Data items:
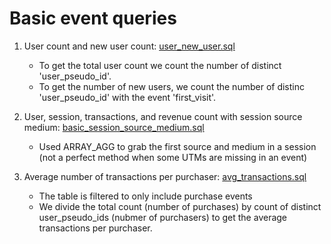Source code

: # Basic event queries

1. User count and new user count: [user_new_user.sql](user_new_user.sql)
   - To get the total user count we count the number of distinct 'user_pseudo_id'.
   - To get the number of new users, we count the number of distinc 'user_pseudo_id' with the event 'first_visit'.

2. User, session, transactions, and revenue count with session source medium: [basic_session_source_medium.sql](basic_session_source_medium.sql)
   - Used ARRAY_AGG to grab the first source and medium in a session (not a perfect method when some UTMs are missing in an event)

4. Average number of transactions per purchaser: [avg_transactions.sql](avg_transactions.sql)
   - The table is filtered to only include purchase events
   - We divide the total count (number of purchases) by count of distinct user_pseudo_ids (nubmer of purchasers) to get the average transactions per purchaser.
...
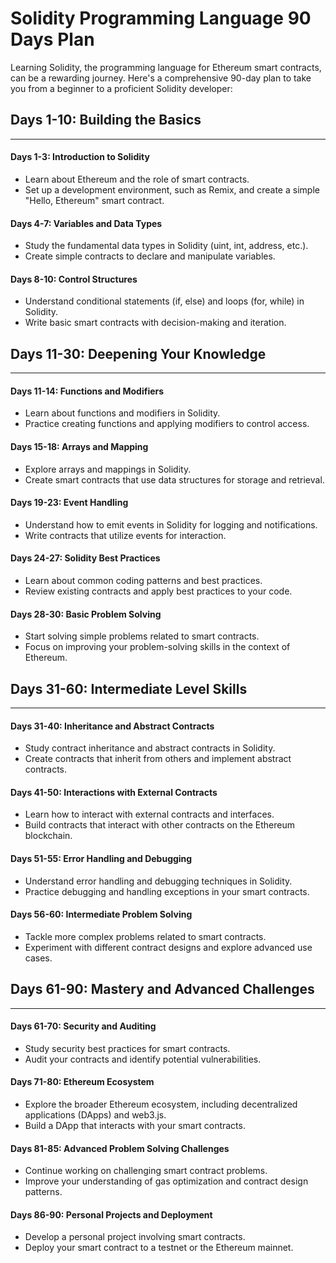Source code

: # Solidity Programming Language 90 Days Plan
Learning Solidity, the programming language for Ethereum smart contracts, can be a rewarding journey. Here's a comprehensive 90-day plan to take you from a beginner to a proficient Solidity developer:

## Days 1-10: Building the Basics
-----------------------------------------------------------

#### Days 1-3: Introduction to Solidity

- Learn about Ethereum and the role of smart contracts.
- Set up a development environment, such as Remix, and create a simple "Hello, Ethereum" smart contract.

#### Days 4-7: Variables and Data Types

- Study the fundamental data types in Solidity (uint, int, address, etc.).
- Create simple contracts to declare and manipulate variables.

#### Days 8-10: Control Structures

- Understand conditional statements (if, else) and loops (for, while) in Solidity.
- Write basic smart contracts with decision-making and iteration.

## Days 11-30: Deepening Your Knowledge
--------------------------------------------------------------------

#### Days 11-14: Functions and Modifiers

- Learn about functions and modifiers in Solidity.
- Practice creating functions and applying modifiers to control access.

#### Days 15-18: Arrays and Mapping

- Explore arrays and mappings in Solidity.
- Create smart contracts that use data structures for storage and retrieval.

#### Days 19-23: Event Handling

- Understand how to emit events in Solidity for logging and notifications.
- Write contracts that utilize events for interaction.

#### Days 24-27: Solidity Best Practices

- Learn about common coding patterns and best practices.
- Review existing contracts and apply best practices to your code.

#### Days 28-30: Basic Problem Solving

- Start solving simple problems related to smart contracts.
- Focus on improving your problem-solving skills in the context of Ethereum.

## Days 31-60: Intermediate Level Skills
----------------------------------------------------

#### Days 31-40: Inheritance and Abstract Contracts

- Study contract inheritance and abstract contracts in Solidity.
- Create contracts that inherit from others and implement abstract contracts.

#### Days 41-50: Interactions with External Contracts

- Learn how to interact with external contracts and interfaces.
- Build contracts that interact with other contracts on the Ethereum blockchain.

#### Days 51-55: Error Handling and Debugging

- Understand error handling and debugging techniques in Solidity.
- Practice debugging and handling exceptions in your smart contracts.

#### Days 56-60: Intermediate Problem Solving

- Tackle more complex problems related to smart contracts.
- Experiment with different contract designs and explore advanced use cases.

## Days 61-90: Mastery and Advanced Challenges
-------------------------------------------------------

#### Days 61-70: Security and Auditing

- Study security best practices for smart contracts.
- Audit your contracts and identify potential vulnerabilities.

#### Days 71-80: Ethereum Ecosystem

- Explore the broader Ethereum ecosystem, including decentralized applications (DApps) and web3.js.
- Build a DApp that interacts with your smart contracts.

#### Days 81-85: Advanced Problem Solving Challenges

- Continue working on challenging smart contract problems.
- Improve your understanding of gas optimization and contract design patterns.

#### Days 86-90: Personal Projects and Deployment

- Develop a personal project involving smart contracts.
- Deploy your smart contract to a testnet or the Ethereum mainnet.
* * *
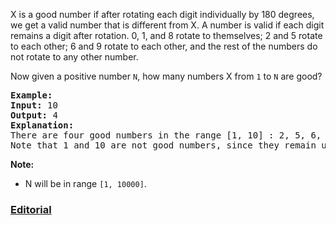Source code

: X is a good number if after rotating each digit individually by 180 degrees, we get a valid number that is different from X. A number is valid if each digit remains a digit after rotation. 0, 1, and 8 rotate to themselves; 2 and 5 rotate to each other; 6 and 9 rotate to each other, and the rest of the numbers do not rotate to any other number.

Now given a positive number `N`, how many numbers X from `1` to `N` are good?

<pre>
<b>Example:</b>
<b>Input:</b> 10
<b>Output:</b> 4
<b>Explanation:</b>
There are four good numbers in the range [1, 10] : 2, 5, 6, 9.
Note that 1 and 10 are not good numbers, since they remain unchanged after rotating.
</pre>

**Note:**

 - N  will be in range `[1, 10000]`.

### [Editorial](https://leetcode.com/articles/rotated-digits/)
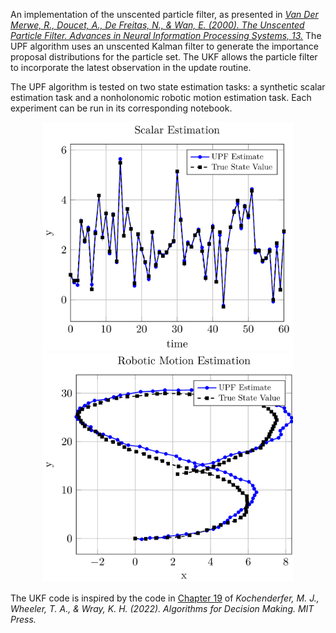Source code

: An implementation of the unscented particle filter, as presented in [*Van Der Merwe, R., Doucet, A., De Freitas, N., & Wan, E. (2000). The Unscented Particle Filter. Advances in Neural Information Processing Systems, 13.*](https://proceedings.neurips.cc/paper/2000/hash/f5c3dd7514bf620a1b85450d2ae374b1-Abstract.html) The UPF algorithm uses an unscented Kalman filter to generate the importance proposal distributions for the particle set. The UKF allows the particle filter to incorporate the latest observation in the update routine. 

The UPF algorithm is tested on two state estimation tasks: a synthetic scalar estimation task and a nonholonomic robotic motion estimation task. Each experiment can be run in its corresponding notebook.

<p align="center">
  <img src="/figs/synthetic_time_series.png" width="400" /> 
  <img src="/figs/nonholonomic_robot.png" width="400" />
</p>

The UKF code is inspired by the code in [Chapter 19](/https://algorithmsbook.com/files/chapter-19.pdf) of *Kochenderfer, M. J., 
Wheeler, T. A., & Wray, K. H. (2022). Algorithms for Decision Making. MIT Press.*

• What needs to be done: When the line with "#### Days 61-70: Security and Auditing" is reached in the data above, start copying there, and copy each line exactly until the line with "- Continue working" has been copied; copy nothing else.

• Answer space:
#### Days 61-70: Security and Auditing

- Study security best practices for smart contracts.
- Audit your contracts and identify potential vulnerabilities.

#### Days 71-80: Ethereum Ecosystem

- Explore the broader Ethereum ecosystem, including decentralized applications (DApps) and web3.js.
- Build a DApp that interacts with your smart contracts.

#### Days 81-85: Advanced Problem Solving Challenges

- Continue working on challenging smart contract problems.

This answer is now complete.